> _Task requirements_: Your task is to copy the lines of the data below from the line holding "This command is" through the line holding "file for documentation.", inclusive, exactly and with nothing added.

(Data entries)
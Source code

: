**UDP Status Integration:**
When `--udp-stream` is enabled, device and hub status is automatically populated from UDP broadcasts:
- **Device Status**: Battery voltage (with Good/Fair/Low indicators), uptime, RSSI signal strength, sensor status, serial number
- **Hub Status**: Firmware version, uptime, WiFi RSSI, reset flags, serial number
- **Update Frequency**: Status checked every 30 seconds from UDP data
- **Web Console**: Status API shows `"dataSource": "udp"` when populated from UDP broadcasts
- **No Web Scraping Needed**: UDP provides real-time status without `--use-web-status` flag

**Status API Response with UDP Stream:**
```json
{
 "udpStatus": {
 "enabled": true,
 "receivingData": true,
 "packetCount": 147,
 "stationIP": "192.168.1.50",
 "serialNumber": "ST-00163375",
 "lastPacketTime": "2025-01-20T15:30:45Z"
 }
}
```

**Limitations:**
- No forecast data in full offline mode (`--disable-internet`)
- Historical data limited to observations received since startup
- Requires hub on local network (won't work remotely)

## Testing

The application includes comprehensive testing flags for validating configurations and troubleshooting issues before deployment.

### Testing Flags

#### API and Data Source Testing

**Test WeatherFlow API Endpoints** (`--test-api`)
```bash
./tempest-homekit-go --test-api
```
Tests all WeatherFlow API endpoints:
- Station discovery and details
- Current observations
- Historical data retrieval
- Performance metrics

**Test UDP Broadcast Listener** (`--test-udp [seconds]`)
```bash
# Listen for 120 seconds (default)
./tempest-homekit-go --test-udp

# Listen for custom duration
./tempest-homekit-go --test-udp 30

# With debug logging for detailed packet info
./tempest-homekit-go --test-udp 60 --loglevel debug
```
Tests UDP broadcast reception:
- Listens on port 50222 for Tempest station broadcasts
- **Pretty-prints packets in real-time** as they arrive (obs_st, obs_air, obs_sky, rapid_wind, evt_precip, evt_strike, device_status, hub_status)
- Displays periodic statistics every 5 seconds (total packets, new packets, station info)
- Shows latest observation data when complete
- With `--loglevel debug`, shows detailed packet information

--

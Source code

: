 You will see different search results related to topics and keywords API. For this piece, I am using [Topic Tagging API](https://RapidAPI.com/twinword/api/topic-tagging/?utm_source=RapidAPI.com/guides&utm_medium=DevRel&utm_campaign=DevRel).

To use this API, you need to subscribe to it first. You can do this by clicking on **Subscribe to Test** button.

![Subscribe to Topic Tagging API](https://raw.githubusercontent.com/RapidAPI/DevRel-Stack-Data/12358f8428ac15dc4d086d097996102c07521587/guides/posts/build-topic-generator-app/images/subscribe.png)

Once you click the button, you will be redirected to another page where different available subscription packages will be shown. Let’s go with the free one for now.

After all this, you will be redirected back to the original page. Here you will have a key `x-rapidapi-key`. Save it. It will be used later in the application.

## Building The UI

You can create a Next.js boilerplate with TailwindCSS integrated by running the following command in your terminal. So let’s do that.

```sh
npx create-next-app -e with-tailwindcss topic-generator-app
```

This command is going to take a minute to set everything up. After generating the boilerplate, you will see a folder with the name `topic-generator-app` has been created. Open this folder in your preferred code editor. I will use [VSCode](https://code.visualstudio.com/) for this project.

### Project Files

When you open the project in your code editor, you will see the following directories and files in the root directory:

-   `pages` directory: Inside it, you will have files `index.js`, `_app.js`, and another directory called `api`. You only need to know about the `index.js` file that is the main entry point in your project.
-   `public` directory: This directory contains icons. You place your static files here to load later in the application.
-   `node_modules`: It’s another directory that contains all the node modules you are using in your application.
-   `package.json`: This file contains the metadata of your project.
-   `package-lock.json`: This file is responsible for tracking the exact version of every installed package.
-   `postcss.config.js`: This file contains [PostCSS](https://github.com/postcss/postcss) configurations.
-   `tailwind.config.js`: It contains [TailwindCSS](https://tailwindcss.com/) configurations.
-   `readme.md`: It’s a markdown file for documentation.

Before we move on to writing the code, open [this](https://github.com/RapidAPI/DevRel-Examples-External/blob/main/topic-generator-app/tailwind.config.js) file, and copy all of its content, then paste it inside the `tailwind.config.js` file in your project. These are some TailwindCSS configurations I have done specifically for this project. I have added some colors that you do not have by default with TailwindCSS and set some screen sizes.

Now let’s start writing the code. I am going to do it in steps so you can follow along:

> _Problem solution_:
This command is going to take a minute to set everything up. After generating the boilerplate, you will see a folder with the name `topic-generator-app` has been created. Open this folder in your preferred code editor. I will use [VSCode](https://code.visualstudio.com/) for this project.

### Project Files

When you open the project in your code editor, you will see the following directories and files in the root directory:

-   `pages` directory: Inside it, you will have files `index.js`, `_app.js`, and another directory called `api`. You only need to know about the `index.js` file that is the main entry point in your project.
-   `public` directory: This directory contains icons. You place your static files here to load later in the application.
-   `node_modules`: It’s another directory that contains all the node modules you are using in your application.
-   `package.json`: This file contains the metadata of your project.
-   `package-lock.json`: This file is responsible for tracking the exact version of every installed package.
-   `postcss.config.js`: This file contains [PostCSS](https://github.com/postcss/postcss) configurations.
-   `tailwind.config.js`: It contains [TailwindCSS](https://tailwindcss.com/) configurations.
-   `readme.md`: It’s a markdown file for documentation.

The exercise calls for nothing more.